1. Bei einem Verbraucherdarlehensvertrag im Fernabsatz beginnt der Lauf der Widerrufsfrist für den Verbraucher nicht vor Erfüllung der Informationspflichten gemäß Art. 246 b EGBGB durch den Unternehmer. Die Beweislast für eine Aushändigung der notwendigen Informationen obliegt dem Unternehmer.

2. Wer ein Darlehen zur Finanzierung einer Photovoltaikanlage aufnimmt, handelt im Rahmen seiner privaten Vermögensverwaltung als Verbraucher, wenn Kauf und Betrieb der Photovoltaikanlage Teil eines Kapitalanlagemodells sind.

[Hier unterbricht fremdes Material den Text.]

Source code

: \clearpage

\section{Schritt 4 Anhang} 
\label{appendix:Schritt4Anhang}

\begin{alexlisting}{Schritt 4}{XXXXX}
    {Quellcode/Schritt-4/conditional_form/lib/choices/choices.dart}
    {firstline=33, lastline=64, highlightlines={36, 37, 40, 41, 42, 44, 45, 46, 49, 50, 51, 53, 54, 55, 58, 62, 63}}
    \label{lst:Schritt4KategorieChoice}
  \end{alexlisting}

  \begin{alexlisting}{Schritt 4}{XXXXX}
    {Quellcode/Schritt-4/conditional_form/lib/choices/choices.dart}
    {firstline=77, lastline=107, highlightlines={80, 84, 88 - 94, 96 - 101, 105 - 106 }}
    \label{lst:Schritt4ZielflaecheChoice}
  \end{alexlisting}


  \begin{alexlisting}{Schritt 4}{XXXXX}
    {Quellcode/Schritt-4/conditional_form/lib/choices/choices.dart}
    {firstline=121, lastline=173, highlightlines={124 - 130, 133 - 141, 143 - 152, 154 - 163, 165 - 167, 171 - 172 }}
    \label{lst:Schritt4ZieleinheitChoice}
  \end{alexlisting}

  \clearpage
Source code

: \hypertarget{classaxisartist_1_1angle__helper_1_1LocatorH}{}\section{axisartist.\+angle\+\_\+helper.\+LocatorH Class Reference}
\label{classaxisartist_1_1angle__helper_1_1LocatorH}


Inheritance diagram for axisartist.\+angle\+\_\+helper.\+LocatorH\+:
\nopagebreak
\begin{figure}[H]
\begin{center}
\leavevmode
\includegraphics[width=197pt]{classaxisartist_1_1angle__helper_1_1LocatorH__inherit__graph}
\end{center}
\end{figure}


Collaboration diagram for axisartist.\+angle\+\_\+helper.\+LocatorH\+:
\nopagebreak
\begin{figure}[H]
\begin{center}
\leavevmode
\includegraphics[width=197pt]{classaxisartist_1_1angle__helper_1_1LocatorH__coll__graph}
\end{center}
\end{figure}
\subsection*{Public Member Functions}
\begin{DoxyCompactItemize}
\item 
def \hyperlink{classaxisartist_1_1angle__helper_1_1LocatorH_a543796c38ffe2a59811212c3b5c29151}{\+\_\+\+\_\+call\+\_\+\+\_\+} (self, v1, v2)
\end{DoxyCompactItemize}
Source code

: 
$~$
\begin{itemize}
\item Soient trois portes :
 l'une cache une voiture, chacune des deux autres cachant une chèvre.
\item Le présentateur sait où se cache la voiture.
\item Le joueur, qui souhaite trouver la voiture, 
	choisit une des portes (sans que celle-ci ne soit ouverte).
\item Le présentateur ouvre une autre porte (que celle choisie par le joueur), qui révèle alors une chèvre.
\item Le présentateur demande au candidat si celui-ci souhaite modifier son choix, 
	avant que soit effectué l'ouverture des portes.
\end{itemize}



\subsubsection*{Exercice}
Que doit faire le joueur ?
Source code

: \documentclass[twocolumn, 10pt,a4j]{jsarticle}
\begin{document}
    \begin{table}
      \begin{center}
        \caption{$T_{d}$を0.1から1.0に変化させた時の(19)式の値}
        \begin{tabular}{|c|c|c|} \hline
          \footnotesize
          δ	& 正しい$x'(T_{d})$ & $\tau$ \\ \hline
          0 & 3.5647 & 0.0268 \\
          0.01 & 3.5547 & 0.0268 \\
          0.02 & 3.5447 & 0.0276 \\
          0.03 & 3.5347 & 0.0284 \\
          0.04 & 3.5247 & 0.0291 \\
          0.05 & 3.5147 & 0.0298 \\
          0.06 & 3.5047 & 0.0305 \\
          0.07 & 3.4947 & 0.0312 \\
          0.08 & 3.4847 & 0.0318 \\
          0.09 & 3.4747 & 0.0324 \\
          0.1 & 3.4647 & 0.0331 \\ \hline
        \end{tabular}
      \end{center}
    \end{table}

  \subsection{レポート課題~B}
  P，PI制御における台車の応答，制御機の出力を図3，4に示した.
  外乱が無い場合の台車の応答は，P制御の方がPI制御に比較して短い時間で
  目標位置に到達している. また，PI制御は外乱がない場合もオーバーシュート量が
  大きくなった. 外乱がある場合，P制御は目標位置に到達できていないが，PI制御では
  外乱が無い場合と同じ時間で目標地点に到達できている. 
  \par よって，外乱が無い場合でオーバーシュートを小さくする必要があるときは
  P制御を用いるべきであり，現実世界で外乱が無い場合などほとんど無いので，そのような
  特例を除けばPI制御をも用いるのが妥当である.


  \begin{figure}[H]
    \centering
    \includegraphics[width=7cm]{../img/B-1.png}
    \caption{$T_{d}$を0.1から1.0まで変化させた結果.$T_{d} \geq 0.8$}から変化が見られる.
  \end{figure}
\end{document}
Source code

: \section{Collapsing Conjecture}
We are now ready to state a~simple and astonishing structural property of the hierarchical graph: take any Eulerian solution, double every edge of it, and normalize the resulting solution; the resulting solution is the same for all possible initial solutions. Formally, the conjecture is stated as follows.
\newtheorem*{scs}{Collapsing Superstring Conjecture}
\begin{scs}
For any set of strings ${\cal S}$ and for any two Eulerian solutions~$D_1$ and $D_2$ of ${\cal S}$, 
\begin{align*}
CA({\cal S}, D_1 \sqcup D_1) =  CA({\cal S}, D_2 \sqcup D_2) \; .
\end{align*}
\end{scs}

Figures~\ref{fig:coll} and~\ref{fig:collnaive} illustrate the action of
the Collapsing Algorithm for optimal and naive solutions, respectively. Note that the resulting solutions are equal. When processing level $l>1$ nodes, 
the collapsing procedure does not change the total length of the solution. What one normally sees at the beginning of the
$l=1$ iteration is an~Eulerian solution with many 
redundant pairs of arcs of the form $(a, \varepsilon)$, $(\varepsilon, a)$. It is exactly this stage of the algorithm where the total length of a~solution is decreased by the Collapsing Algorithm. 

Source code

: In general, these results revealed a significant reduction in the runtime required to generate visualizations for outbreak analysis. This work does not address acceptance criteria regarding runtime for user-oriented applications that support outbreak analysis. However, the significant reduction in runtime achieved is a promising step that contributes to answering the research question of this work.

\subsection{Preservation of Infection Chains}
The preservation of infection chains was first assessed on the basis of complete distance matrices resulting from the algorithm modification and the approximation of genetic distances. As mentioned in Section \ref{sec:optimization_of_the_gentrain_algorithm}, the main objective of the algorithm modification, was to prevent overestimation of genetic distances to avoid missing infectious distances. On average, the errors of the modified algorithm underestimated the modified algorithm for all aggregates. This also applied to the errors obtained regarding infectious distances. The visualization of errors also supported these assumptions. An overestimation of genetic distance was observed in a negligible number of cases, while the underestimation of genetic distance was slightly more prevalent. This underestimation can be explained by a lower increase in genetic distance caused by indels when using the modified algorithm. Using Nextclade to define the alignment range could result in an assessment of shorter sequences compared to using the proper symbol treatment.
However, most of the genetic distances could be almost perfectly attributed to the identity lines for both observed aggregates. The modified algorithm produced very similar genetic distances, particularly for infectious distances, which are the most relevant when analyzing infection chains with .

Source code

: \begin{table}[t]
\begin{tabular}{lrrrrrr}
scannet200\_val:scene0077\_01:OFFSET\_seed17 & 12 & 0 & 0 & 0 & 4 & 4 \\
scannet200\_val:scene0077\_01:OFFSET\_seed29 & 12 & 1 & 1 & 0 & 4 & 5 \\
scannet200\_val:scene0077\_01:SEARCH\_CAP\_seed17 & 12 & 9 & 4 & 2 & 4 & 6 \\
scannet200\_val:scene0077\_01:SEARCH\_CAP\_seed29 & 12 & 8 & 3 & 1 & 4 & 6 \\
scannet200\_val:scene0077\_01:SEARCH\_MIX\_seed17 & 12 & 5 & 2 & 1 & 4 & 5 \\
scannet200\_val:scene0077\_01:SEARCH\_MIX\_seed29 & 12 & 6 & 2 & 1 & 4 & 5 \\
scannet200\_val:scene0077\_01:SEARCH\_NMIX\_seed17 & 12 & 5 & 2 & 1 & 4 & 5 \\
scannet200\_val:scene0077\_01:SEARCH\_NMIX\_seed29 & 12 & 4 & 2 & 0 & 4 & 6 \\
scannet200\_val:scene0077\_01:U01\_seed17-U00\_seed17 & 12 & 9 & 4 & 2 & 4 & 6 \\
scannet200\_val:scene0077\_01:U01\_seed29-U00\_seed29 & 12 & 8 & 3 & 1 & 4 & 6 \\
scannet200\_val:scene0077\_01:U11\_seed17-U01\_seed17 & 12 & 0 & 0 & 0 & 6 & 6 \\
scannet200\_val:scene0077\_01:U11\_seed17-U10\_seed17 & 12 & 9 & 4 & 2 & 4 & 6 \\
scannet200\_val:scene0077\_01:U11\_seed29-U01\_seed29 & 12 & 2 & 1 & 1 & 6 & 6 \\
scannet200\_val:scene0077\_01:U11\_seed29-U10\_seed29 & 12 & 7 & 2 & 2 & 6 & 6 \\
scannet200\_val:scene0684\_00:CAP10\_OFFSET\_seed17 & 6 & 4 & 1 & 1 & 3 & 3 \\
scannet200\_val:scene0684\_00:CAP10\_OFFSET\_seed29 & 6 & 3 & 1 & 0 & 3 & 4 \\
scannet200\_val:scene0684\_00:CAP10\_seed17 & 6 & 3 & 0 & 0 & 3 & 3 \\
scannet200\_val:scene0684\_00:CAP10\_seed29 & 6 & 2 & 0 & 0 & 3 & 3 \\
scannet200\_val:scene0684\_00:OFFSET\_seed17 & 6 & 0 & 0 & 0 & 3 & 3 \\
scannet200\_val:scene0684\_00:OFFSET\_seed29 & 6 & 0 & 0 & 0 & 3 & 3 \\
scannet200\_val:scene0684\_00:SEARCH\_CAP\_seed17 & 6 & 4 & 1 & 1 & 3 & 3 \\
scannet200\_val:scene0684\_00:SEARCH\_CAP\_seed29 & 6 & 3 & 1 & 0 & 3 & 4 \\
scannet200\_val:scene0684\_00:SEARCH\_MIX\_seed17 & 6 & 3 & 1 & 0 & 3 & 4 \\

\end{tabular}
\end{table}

3. Die Kenntnisse eines selbständigen Finanzierungsvermittlers sind einer Bank in entsprechender Anwendung von § 166 Abs. 1 BGB zuzurechnen, wenn sie sich bei der Anbahnung von Darlehensverträgen der Mitwirkung des Vermittlers bedient. Die Kenntnisse des Vermittlers sind auch bei der Vermutung eines verbundenen Vertrages gemäß § 358 Abs. 3 Satz 2 BGB zu berücksichtigen.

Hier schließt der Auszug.